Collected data
■ ■ ■ ■ ■ ■ ■
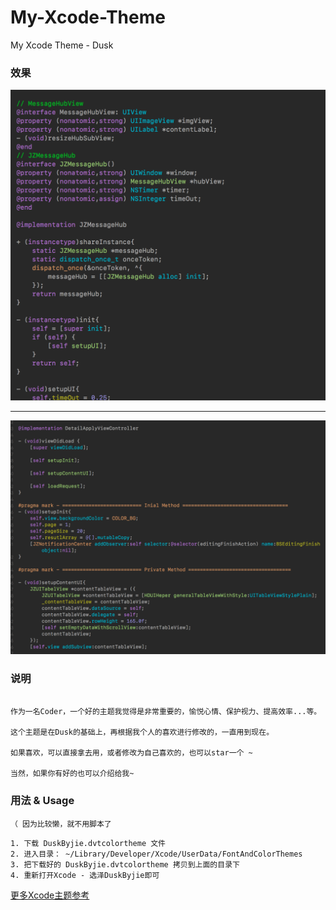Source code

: # My-Xcode-Theme
My Xcode Theme  - Dusk

### 效果 

![](https://github.com/zzzzzyijie/My-Xcode-Theme/blob/master/theme1%402x.png)


---- 

![](https://github.com/zzzzzyijie/My-Xcode-Theme/blob/master/theme2%402x.png)

### 说明
```

作为一名Coder，一个好的主题我觉得是非常重要的，愉悦心情、保护视力、提高效率...等。

这个主题是在Dusk的基础上，再根据我个人的喜欢进行修改的，一直用到现在。

如果喜欢，可以直接拿去用，或者修改为自己喜欢的，也可以star一个 ~

当然，如果你有好的也可以介绍给我~

```


### 用法 & Usage

`（ 因为比较懒，就不用脚本了`

```
1. 下载 DuskByjie.dvtcolortheme 文件
2. 进入目录： ~/Library/Developer/Xcode/UserData/FontAndColorThemes
3. 把下载好的 DuskByjie.dvtcolortheme 拷贝到上面的目录下
4. 重新打开Xcode - 选泽DuskByjie即可
```


[更多Xcode主题参考](https://github.com/hdoria/xcode-themes)


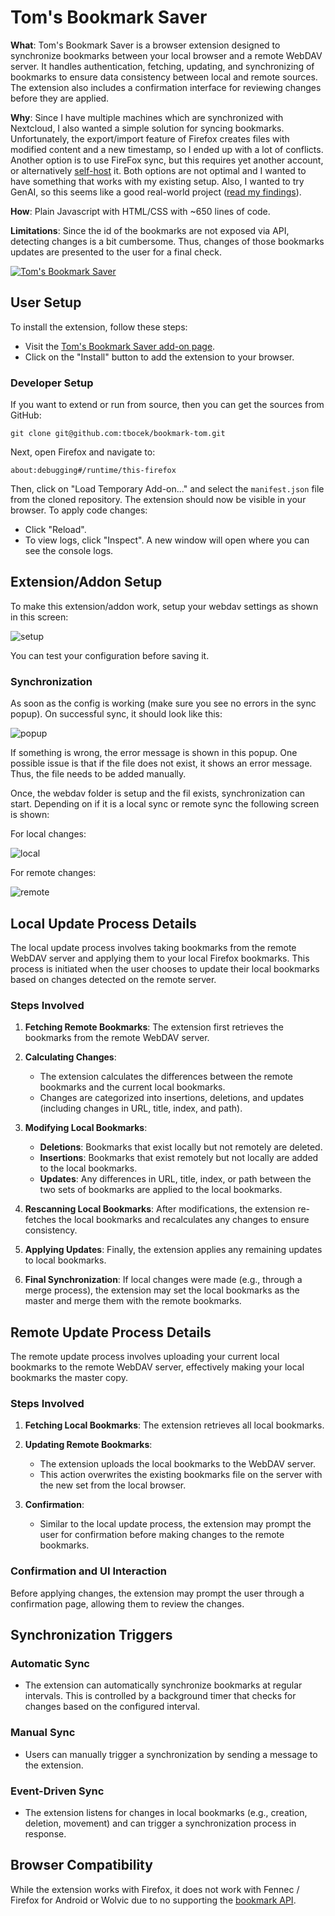 # Tom's Bookmark Saver

**What**: Tom's Bookmark Saver is a browser extension designed to synchronize bookmarks between your local browser and a remote WebDAV server. It handles authentication, fetching, updating, and synchronizing of bookmarks to ensure data consistency between local and remote sources. The extension also includes a confirmation interface for reviewing changes before they are applied.

**Why**: Since I have multiple machines which are synchronized with Nextcloud, I also wanted a simple solution for syncing bookmarks. Unfortunately, the export/import feature of Firefox creates files with modified content and a new timestamp, so I ended up with a lot of conflicts. Another option is to use FireFox sync, but this requires yet another account, or alternatively [self-host](https://github.com/mozilla-services/syncstorage-rs) it. Both options are not optimal and I wanted to have something that works with my existing setup. Also, I wanted to try GenAI, so this seems like a good real-world project ([read my findings](Background.md)).

**How**: Plain Javascript with HTML/CSS with ~650 lines of code.

**Limitations**: Since the id of the bookmarks are not exposed via API, detecting changes is a bit cumbersome. Thus, changes of those bookmarks updates are presented to the user for a final check.

[![Tom's Bookmark Saver](https://img.youtube.com/vi/Cs-66kEOFVY/0.jpg)](https://www.youtube.com/watch?v=Cs-66kEOFVY "Tom's Bookmark Saver")

## User Setup
To install the extension, follow these steps:

* Visit the [Tom's Bookmark Saver add-on page](https://addons.mozilla.org/en-US/firefox/addon/tom-s-bookmark-saver/).
* Click on the "Install" button to add the extension to your browser.

### Developer Setup
If you want to extend or run from source, then you can get the sources from GitHub:

```
git clone git@github.com:tbocek/bookmark-tom.git
```
Next, open Firefox and navigate to:
```
about:debugging#/runtime/this-firefox
```
Then, click on "Load Temporary Add-on..." and select the ```manifest.json``` file from the cloned repository. The extension should now be visible in your browser. To apply code changes:
   * Click "Reload".
   * To view logs, click "Inspect". A new window will open where you can see the console logs.

## Extension/Addon Setup
To make this extension/addon work, setup your webdav settings as shown in this screen:

![setup](setup.png)

You can test your configuration before saving it.

### Synchronization

As soon as the config is working (make sure you see no errors in the sync popup). On successful sync, it should look like this:

![popup](popup.png)

If something is wrong, the error message is shown in this popup. One possible issue is that if the file does not exist, it shows an error message. Thus, the file needs to be added manually.

Once, the webdav folder is setup and the fil exists, synchronization can start. Depending on if it is a local sync or remote sync the following screen is shown:

For local changes:

![local](local.png)

For remote changes:

![remote](remote.png)

## Local Update Process Details

The local update process involves taking bookmarks from the remote WebDAV server and applying them to your local Firefox bookmarks. This process is initiated when the user chooses to update their local bookmarks based on changes detected on the remote server.

### Steps Involved
1. **Fetching Remote Bookmarks**: The extension first retrieves the bookmarks from the remote WebDAV server.

2. **Calculating Changes**:
   - The extension calculates the differences between the remote bookmarks and the current local bookmarks.
   - Changes are categorized into insertions, deletions, and updates (including changes in URL, title, index, and path).

3. **Modifying Local Bookmarks**:
   - **Deletions**: Bookmarks that exist locally but not remotely are deleted.
   - **Insertions**: Bookmarks that exist remotely but not locally are added to the local bookmarks.
   - **Updates**: Any differences in URL, title, index, or path between the two sets of bookmarks are applied to the local bookmarks.

4. **Rescanning Local Bookmarks**: After modifications, the extension re-fetches the local bookmarks and recalculates any changes to ensure consistency.

5. **Applying Updates**: Finally, the extension applies any remaining updates to local bookmarks.

6. **Final Synchronization**: If local changes were made (e.g., through a merge process), the extension may set the local bookmarks as the master and merge them with the remote bookmarks.

## Remote Update Process Details

The remote update process involves uploading your current local bookmarks to the remote WebDAV server, effectively making your local bookmarks the master copy.

### Steps Involved
1. **Fetching Local Bookmarks**: The extension retrieves all local bookmarks.

2. **Updating Remote Bookmarks**:
   - The extension uploads the local bookmarks to the WebDAV server.
   - This action overwrites the existing bookmarks file on the server with the new set from the local browser.

3. **Confirmation**:
   - Similar to the local update process, the extension may prompt the user for confirmation before making changes to the remote bookmarks.

### Confirmation and UI Interaction
Before applying changes, the extension may prompt the user through a confirmation page, allowing them to review the changes.

## Synchronization Triggers

### Automatic Sync
- The extension can automatically synchronize bookmarks at regular intervals. This is controlled by a background timer that checks for changes based on the configured interval.

### Manual Sync
- Users can manually trigger a synchronization by sending a message to the extension.

### Event-Driven Sync
- The extension listens for changes in local bookmarks (e.g., creation, deletion, movement) and can trigger a synchronization process in response.

## Browser Compatibility
While the extension works with Firefox, it does not work with Fennec / Firefox for Android or Wolvic due to no supporting the [bookmark API](https://developer.mozilla.org/en-US/docs/Mozilla/Add-ons/WebExtensions/API/bookmarks).
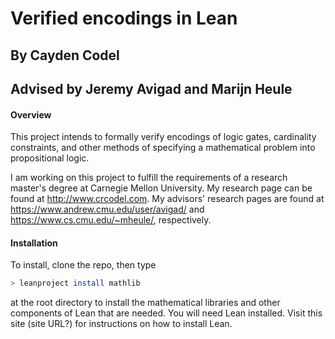 # Verified encodings in Lean
## By Cayden Codel
## Advised by Jeremy Avigad and Marijn Heule

#### Overview
This project intends to formally verify encodings of logic gates, cardinality constraints, and other methods of specifying a mathematical problem into propositional logic.

I am working on this project to fulfill the requirements of a research master's degree at Carnegie Mellon University. My research page can be found at http://www.crcodel.com. My advisors' research pages are found at https://www.andrew.cmu.edu/user/avigad/ and https://www.cs.cmu.edu/~mheule/, respectively.

#### Installation
To install, clone the repo, then type
```bash
> leanproject install mathlib
```
at the root directory to install the mathematical libraries and other components of Lean that are needed. You will need Lean installed. Visit this site (site URL?) for instructions on how to install Lean.

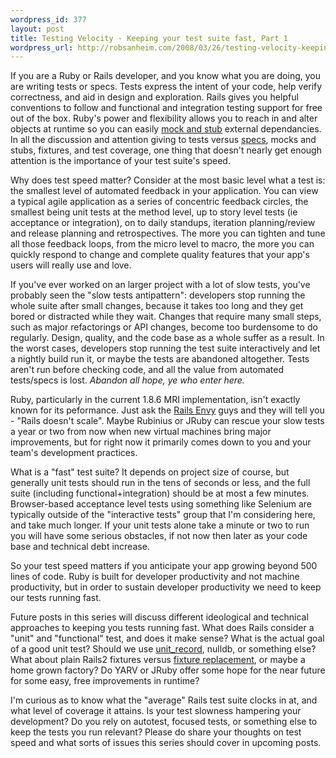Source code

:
 ```yaml
--- 
wordpress_id: 377
layout: post
title: Testing Velocity - Keeping your test suite fast, Part 1
wordpress_url: http://robsanheim.com/2008/03/26/testing-velocity-keeping-your-test-suite-fast-part-1/
---
```

If you are a Ruby or Rails developer, and you know what you are doing, you are writing tests or specs.  Tests express the intent of your code, help verify correctness, and aid in design and exploration.  Rails gives you helpful conventions to follow and functional and integration testing support for free out of the box.  Ruby's power and flexibility allows you to reach in and alter objects at runtime so you can easily <a href="http://mocha.rubyforge.org/">mock and stub</a> external dependancies.  In all the discussion and attention giving to tests versus <a href="http://rspec.info/">specs</a>, mocks and stubs, fixtures, and test coverage, one thing that doesn't nearly get enough attention is the importance of your test suite's speed.

Why does test speed matter?  Consider at the most basic level what a test is: the smallest level of automated feedback in your application.  You can view a typical agile application as a series of concentric feedback circles, the smallest being unit tests at the method level, up to story level tests (ie acceptance or integration), on to daily standups, iteration planning/review and release planning and retrospectives.  The more you can tighten and tune all those feedback loops, from the micro level to macro, the more you can quickly respond to change and complete quality features that your app's users will really use and love.

If you've ever worked on an larger project with a lot of slow tests, you've probably seen the "slow tests antipattern": developers stop running the whole suite after small changes, because it takes too long and they get bored or distracted while they wait.  Changes that require many small steps, such as major refactorings or API changes, become too burdensome to do regularly.  Design, quality, and the code base as a whole suffer as a result.  In the worst cases, developers stop running the test suite interactively and let a nightly build run it, or maybe the tests are abandoned altogether.  Tests aren't run before checking code, and all the value from automated tests/specs is lost.  <em>Abandon all hope, ye who enter here.</em>

Ruby, particularly in the current 1.8.6 MRI implementation, isn't exactly known for its peformance.  Just ask the <a href="http://www.railsenvy.com/">Rails Envy</a> guys and they will tell you - "Rails doesn't scale".  Maybe Rubinius or JRuby can rescue your slow tests a year or two from now when new virtual machines bring major improvements, but for right now it primarily comes down to you and your team's development practices.

What is a "fast" test suite?  It depends on project size of course, but generally unit tests should run in the tens of seconds or less, and the full suite (including functional+integration) should be at most a few minutes.  Browser-based acceptance level tests using something like Selenium are typically outside of the "interactive tests" group that I'm considering here, and take much longer.  If your unit tests alone take a minute or two to run you will have some serious obstacles, if not now then later as your code base and technical debt increase.

So your test speed matters if you anticipate your app growing beyond 500 lines of code.  Ruby is built for developer productivity and not machine productivity, but in order to sustain developer productivity we need to keep our tests running fast.

Future posts in this series will discuss different ideological and technical approaches to keeping you tests running fast.  What does Rails consider a "unit" and "functional" test, and does it make sense?  What is the actual goal of a good unit test?  Should we use <a href="http://unit-test-ar.rubyforge.org/">unit_record</a>, nulldb, or something else?  What about plain Rails2 fixtures versus <a href="http://replacefixtures.rubyforge.org/">fixture replacement</a>, or maybe a home grown factory?  Do YARV or JRuby offer some hope for the near future for some easy, free improvements in runtime?  

I'm curious as to know what the "average" Rails test suite clocks in at, and what level of coverage it attains.  Is your test slowness hampering your development?  Do you rely on autotest, focused tests, or something else to keep the tests you run relevant?   Please do share your thoughts on test speed and what sorts of issues this series should cover in upcoming posts.
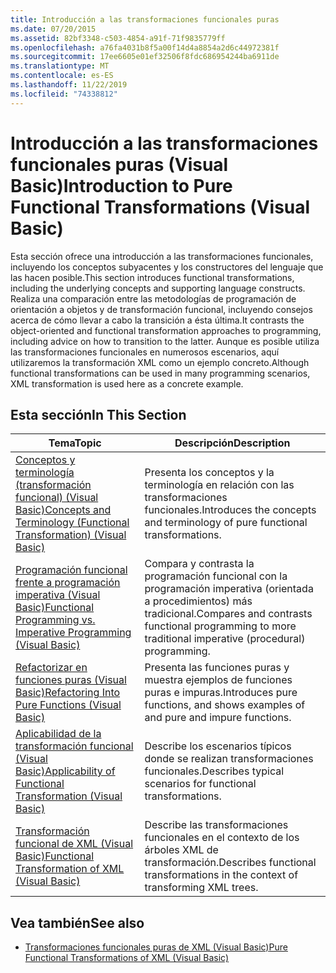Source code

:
 ```yaml
---
title: Introducción a las transformaciones funcionales puras
ms.date: 07/20/2015
ms.assetid: 82bf3348-c503-4854-a91f-71f9835779ff
ms.openlocfilehash: a76fa4031b8f5a00f14d4a8854a2d6c44972381f
ms.sourcegitcommit: 17ee6605e01ef32506f8fdc686954244ba6911de
ms.translationtype: MT
ms.contentlocale: es-ES
ms.lasthandoff: 11/22/2019
ms.locfileid: "74338812"
---
```

# <a name="introduction-to-pure-functional-transformations-visual-basic"></a><span data-ttu-id="11ee4-102">Introducción a las transformaciones funcionales puras (Visual Basic)</span><span class="sxs-lookup"><span data-stu-id="11ee4-102">Introduction to Pure Functional Transformations (Visual Basic)</span></span>
<span data-ttu-id="11ee4-103">Esta sección ofrece una introducción a las transformaciones funcionales, incluyendo los conceptos subyacentes y los constructores del lenguaje que las hacen posible.</span><span class="sxs-lookup"><span data-stu-id="11ee4-103">This section introduces functional transformations, including the underlying concepts and supporting language constructs.</span></span> <span data-ttu-id="11ee4-104">Realiza una comparación entre las metodologías de programación de orientación a objetos y de transformación funcional, incluyendo consejos acerca de cómo llevar a cabo la transición a ésta última.</span><span class="sxs-lookup"><span data-stu-id="11ee4-104">It contrasts the object-oriented and functional transformation approaches to programming, including advice on how to transition to the latter.</span></span> <span data-ttu-id="11ee4-105">Aunque es posible utiliza las transformaciones funcionales en numerosos escenarios, aquí utilizaremos la transformación XML como un ejemplo concreto.</span><span class="sxs-lookup"><span data-stu-id="11ee4-105">Although functional transformations can be used in many programming scenarios, XML transformation is used here as a concrete example.</span></span>  
  
## <a name="in-this-section"></a><span data-ttu-id="11ee4-106">Esta sección</span><span class="sxs-lookup"><span data-stu-id="11ee4-106">In This Section</span></span>  
  
|<span data-ttu-id="11ee4-107">Tema</span><span class="sxs-lookup"><span data-stu-id="11ee4-107">Topic</span></span>|<span data-ttu-id="11ee4-108">Descripción</span><span class="sxs-lookup"><span data-stu-id="11ee4-108">Description</span></span>|  
|-----------|-----------------|  
|[<span data-ttu-id="11ee4-109">Conceptos y terminología (transformación funcional) (Visual Basic)</span><span class="sxs-lookup"><span data-stu-id="11ee4-109">Concepts and Terminology (Functional Transformation) (Visual Basic)</span></span>](../../../../visual-basic/programming-guide/concepts/linq/concepts-and-terminology-functional-transformation.md)|<span data-ttu-id="11ee4-110">Presenta los conceptos y la terminología en relación con las transformaciones funcionales.</span><span class="sxs-lookup"><span data-stu-id="11ee4-110">Introduces the concepts and terminology of pure functional transformations.</span></span>|  
|[<span data-ttu-id="11ee4-111">Programación funcional frente a programación imperativa (Visual Basic)</span><span class="sxs-lookup"><span data-stu-id="11ee4-111">Functional Programming vs. Imperative Programming (Visual Basic)</span></span>](../../../../visual-basic/programming-guide/concepts/linq/functional-programming-vs-imperative-programming.md)|<span data-ttu-id="11ee4-112">Compara y contrasta la programación funcional con la programación imperativa (orientada a procedimientos) más tradicional.</span><span class="sxs-lookup"><span data-stu-id="11ee4-112">Compares and contrasts functional programming to more traditional imperative (procedural) programming.</span></span>|  
|[<span data-ttu-id="11ee4-113">Refactorizar en funciones puras (Visual Basic)</span><span class="sxs-lookup"><span data-stu-id="11ee4-113">Refactoring Into Pure Functions (Visual Basic)</span></span>](../../../../visual-basic/programming-guide/concepts/linq/refactoring-into-pure-functions.md)|<span data-ttu-id="11ee4-114">Presenta las funciones puras y muestra ejemplos de funciones puras e impuras.</span><span class="sxs-lookup"><span data-stu-id="11ee4-114">Introduces pure functions, and shows examples of and pure and impure functions.</span></span>|  
|[<span data-ttu-id="11ee4-115">Aplicabilidad de la transformación funcional (Visual Basic)</span><span class="sxs-lookup"><span data-stu-id="11ee4-115">Applicability of Functional Transformation (Visual Basic)</span></span>](../../../../visual-basic/programming-guide/concepts/linq/applicability-of-functional-transformation.md)|<span data-ttu-id="11ee4-116">Describe los escenarios típicos donde se realizan transformaciones funcionales.</span><span class="sxs-lookup"><span data-stu-id="11ee4-116">Describes typical scenarios for functional transformations.</span></span>|  
|[<span data-ttu-id="11ee4-117">Transformación funcional de XML (Visual Basic)</span><span class="sxs-lookup"><span data-stu-id="11ee4-117">Functional Transformation of XML (Visual Basic)</span></span>](../../../../visual-basic/programming-guide/concepts/linq/functional-transformation-of-xml.md)|<span data-ttu-id="11ee4-118">Describe las transformaciones funcionales en el contexto de los árboles XML de transformación.</span><span class="sxs-lookup"><span data-stu-id="11ee4-118">Describes functional transformations in the context of transforming XML trees.</span></span>|  
  
## <a name="see-also"></a><span data-ttu-id="11ee4-119">Vea también</span><span class="sxs-lookup"><span data-stu-id="11ee4-119">See also</span></span>

- [<span data-ttu-id="11ee4-120">Transformaciones funcionales puras de XML (Visual Basic)</span><span class="sxs-lookup"><span data-stu-id="11ee4-120">Pure Functional Transformations of XML (Visual Basic)</span></span>](../../../../visual-basic/programming-guide/concepts/linq/pure-functional-transformations-of-xml.md)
■ ■ ■ ■ ■ ■ ■
Task goal
The sole thing to report is how many lines in the data hold the string "zzzzzyijie".

Solution below
2